Shakespeare’s Circuits
Two English professors lead a new course exploring the Bard’s extensive global reach
This winter, in honor of the 400th anniversary of Shakespeare’s death, Northwestern University English professors Wendy Wall and Will West will offer an innovative new course, “Shakespeare’s Circuits: Global, Local, Digital,” exploring Shakespeare’s influence through centuries and cultures.
Wall, in her 26th year at Northwestern and the current director of the Alice Kaplan Institute for the Humanities, discusses the new course and Shakespeare’s continued relevance.
What will students be doing in this course?
There will be the old-fashioned work of reading and interpreting plays, examining what Shakespeare’s works meant in their original time and what they can mean today, as well as investigating deep, traditional humanistic questions about how literature speaks to cultural issues.
In addition, we want to explore Shakespeare’s powerful global impact and how he was received in different parts of the world throughout time. Students will divide into groups and explore a particular region of the world, collaborating to produce an interactive digital map showing how Shakespeare’s work spread across the globe.
We also want to extend learning beyond the classroom’s walls. We’ll take students into the lab at the [Northwestern] library and to the rare book room at the Newberry Library to learn about media studies in the 16th century. We’ll also take trips to the Chicago Shakespeare Theater and see musical adaptations of Shakespearean work.

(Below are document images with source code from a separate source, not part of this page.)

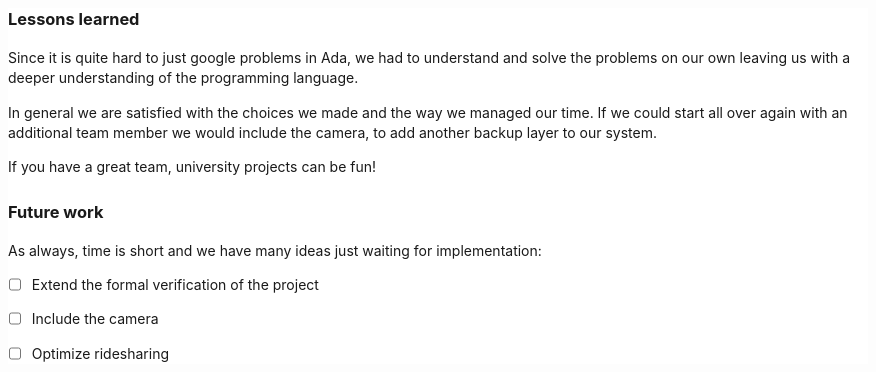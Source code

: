 ### Lessons learned

Since it is quite hard to just google problems in Ada, we had to understand and solve the problems on our own leaving us with a deeper understanding of the programming language. 

In general we are satisfied with the choices we made and the way we managed our time. If we could start all over again with an additional team member we would include the camera, to add another backup layer to our system.

If you have a great team, university projects can be fun!

### Future work
As always, time is short and we have many ideas just waiting for implementation:

- [ ] Extend the formal verification of the project
- [ ] Include the camera
- [ ] Optimize ridesharing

What do you hope students take away from the course?
Shakespeare didn’t [just] write plays, put the ink down and declare the work finished. Beyond the imaginative and beautiful performances, we hope students appreciate the Shakespearean play as a living, mobile process and a tool to help us understand culture then and now.

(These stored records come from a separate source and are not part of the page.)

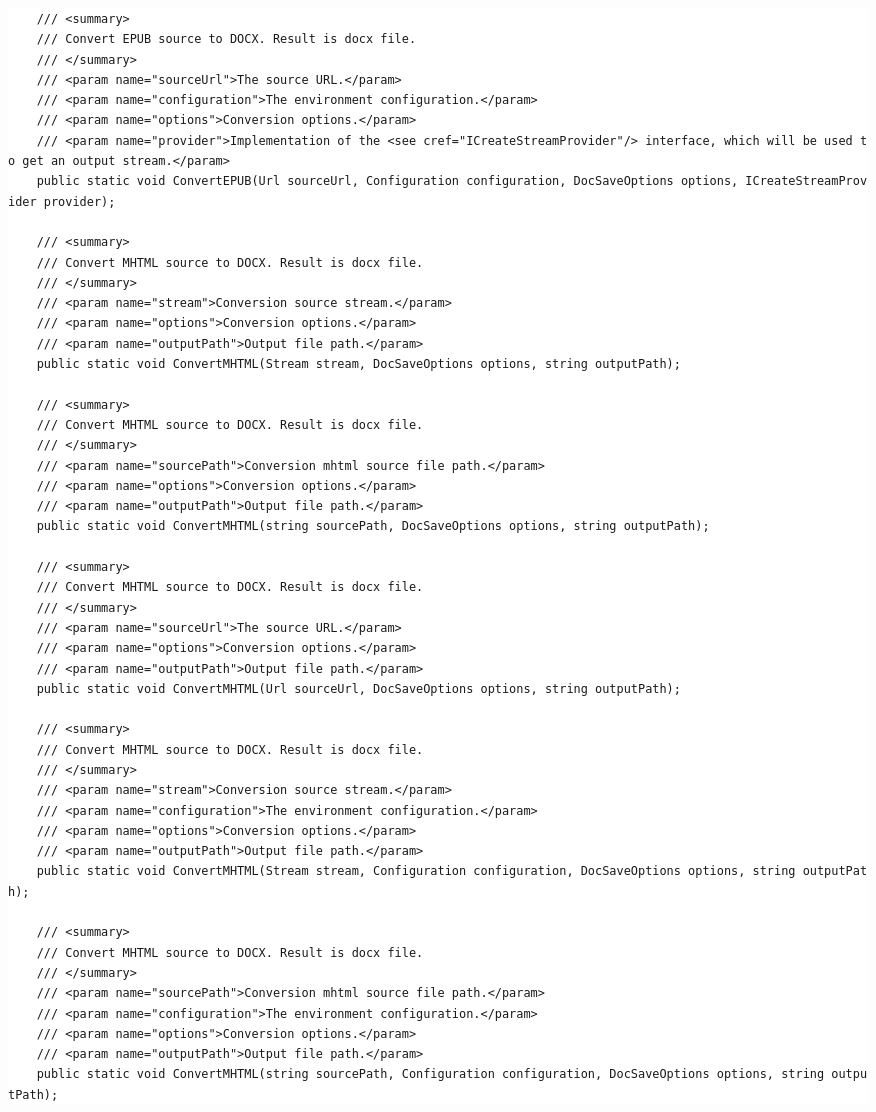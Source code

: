         /// <summary>
        /// Convert EPUB source to DOCX. Result is docx file.
        /// </summary>
        /// <param name="sourceUrl">The source URL.</param>
        /// <param name="configuration">The environment configuration.</param>
        /// <param name="options">Conversion options.</param>
        /// <param name="provider">Implementation of the <see cref="ICreateStreamProvider"/> interface, which will be used to get an output stream.</param>
        public static void ConvertEPUB(Url sourceUrl, Configuration configuration, DocSaveOptions options, ICreateStreamProvider provider);

        /// <summary>
        /// Convert MHTML source to DOCX. Result is docx file.
        /// </summary>
        /// <param name="stream">Conversion source stream.</param>
        /// <param name="options">Conversion options.</param>
        /// <param name="outputPath">Output file path.</param>
        public static void ConvertMHTML(Stream stream, DocSaveOptions options, string outputPath);

        /// <summary>
        /// Convert MHTML source to DOCX. Result is docx file.
        /// </summary>
        /// <param name="sourcePath">Conversion mhtml source file path.</param>
        /// <param name="options">Conversion options.</param>
        /// <param name="outputPath">Output file path.</param>
        public static void ConvertMHTML(string sourcePath, DocSaveOptions options, string outputPath);

        /// <summary>
        /// Convert MHTML source to DOCX. Result is docx file.
        /// </summary>
        /// <param name="sourceUrl">The source URL.</param>
        /// <param name="options">Conversion options.</param>
        /// <param name="outputPath">Output file path.</param>
        public static void ConvertMHTML(Url sourceUrl, DocSaveOptions options, string outputPath);

        /// <summary>
        /// Convert MHTML source to DOCX. Result is docx file.
        /// </summary>
        /// <param name="stream">Conversion source stream.</param>
        /// <param name="configuration">The environment configuration.</param>
        /// <param name="options">Conversion options.</param>
        /// <param name="outputPath">Output file path.</param>
        public static void ConvertMHTML(Stream stream, Configuration configuration, DocSaveOptions options, string outputPath);

        /// <summary>
        /// Convert MHTML source to DOCX. Result is docx file.
        /// </summary>
        /// <param name="sourcePath">Conversion mhtml source file path.</param>
        /// <param name="configuration">The environment configuration.</param>
        /// <param name="options">Conversion options.</param>
        /// <param name="outputPath">Output file path.</param>
        public static void ConvertMHTML(string sourcePath, Configuration configuration, DocSaveOptions options, string outputPath);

Four centuries after Shakespeare’s death, why does he remain so fascinating?
Much of my teaching and research focuses on 16th and 17th century English writers, a period in which Shakespeare was a dominant figure. Even when my research touches on broader topics like the stage, printing or even food recipes, Shakespeare inevitably comes up. He was a master of language and psychology and a skeptical prober of everything we hold dear and close to us.